Media Mirror, 02.05.07

There is no ten day long vacation this May as used to be the case before in Russia, but long-established habits die hard, that’s why not too many newspapers are out today.

Kommersant has an article headlined: “The Grave of a Known soldier”. The relocation of the Monument to the Soviet soldier, the liberator of Estonia from fascism, to the military cemetery a few blocks away from its original position continues to be in the focus of the Russian media. On a photograph a group of members of the State Duma of Russia explore the seams and saw marks caused during the move.

The same newspaper covers the funeral of Mstislav Rostropovich. The body of the great musician was laid out in state in one of the biggest Moscow concert halls, and it was with music that his closest friends and family members chose to bid him farewell: recordings of Rostropovich’s own works as well as a live performance by the famous Svetlanov Symphony orchestra. On Sunday Rostropovich was buried at the Novodevichie Cemetary.

Another page of Kommersant. What were the main topics of discussion in the 25 million-user strong Russian Internet in the end of April? The article titled “The Mourning Protest March” says that the Internet statistics show the death of former President Boris Yeltsin was number one, the death of Mstislav Rostropovich number two, and the unrest in Tallin came third.

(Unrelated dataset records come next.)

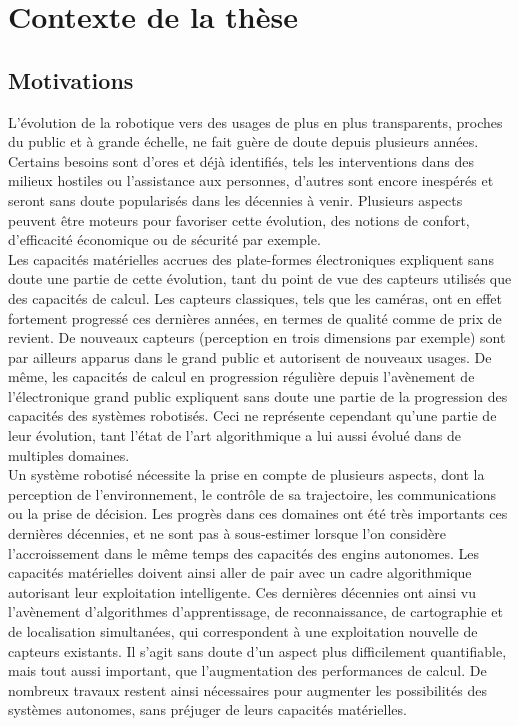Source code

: \vspace{10pt}

\minitoc
\clearpage

\section{Contexte de la thèse}
\subsection{Motivations}
L'évolution de la robotique vers des usages de plus en plus transparents, proches du public et à grande échelle, ne fait guère de doute depuis plusieurs années. Certains besoins sont d'ores et déjà identifiés, tels les interventions dans des milieux hostiles ou l'assistance aux personnes, d'autres sont encore inespérés et seront sans doute popularisés dans les décennies à venir. Plusieurs aspects peuvent être moteurs pour favoriser cette évolution, des notions de confort, d'efficacité économique ou de sécurité par exemple.\\

Les capacités matérielles accrues des plate-formes électroniques expliquent sans doute une partie de cette évolution, tant du point de vue des capteurs utilisés que des capacités de calcul. Les capteurs classiques, tels que les caméras, ont en effet fortement progressé ces dernières années, en termes de qualité comme de prix de revient. De nouveaux capteurs (perception en trois dimensions par exemple) sont par ailleurs apparus dans le grand public et autorisent de nouveaux usages. De même, les capacités de calcul en progression régulière depuis l'avènement de l'électronique grand public expliquent sans doute une partie de la progression des capacités des systèmes robotisés. Ceci ne représente cependant qu'une partie de leur évolution, tant l'état de l'art algorithmique a lui aussi évolué dans de multiples domaines.\\

Un système robotisé nécessite la prise en compte de plusieurs aspects, dont la perception de l'environnement, le contrôle de sa trajectoire, les communications ou la prise de décision. Les progrès dans ces domaines ont été très importants ces dernières décennies, et ne sont pas à sous-estimer lorsque l'on considère l'accroissement dans le même temps des capacités des engins autonomes. Les capacités matérielles doivent ainsi aller de pair avec un cadre algorithmique autorisant leur exploitation intelligente. Ces dernières décennies ont ainsi vu l'avènement d'algorithmes d'apprentissage, de reconnaissance, de cartographie et de localisation simultanées, qui correspondent à une exploitation nouvelle de capteurs existants. Il s'agit sans doute d'un aspect plus difficilement quantifiable, mais tout aussi important, que l'augmentation des performances de calcul. De nombreux travaux restent ainsi nécessaires pour augmenter les possibilités des systèmes autonomes, sans préjuger de leurs capacités matérielles.\\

Here is a quote from one of the messages regarding the death of Boris Yeltsin:

“Thank you, Boris Nikolayevich, for our good life today, freedom of speech and open borders, for the good cars we drive.And thank you again, old man, for the fact that even those scumbags who curse you, are free.”

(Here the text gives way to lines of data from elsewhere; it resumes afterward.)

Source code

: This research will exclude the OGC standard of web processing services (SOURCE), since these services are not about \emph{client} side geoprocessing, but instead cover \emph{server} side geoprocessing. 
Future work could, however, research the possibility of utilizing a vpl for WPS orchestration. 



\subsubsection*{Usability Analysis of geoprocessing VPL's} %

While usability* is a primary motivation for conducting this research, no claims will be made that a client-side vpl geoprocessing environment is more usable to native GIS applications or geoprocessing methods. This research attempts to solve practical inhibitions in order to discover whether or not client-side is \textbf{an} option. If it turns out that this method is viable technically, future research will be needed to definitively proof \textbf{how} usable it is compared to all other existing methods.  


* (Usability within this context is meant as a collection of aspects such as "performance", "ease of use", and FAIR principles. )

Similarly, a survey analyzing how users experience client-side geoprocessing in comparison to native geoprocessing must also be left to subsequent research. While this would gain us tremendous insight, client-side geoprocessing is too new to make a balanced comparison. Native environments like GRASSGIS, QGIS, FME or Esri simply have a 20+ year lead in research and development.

Vedomosti publishes today an analytical piece by Mikhail Margelov, Chairman of the Committee for International Affairs of the Federation Council of Russia. The author gives a detailed analysis of the current situation in the Balkans, the main issue of the day being the independence of Kosovo. Margelov says that some experts and politicians are trying to give the issue an air of uniqueness of a kind, and warns that this idea is misleading, as Kosovo’s independence will definitely become a precedent for other “unrecognised nations”. In conclusion the senator writes:

“If Kosovo is severed from Serbia in disaccord with the international order, then neither morals, nor law will prevent Russia from recognising the independence of Abkhazia, South Ossetia or the Transdniestr region.”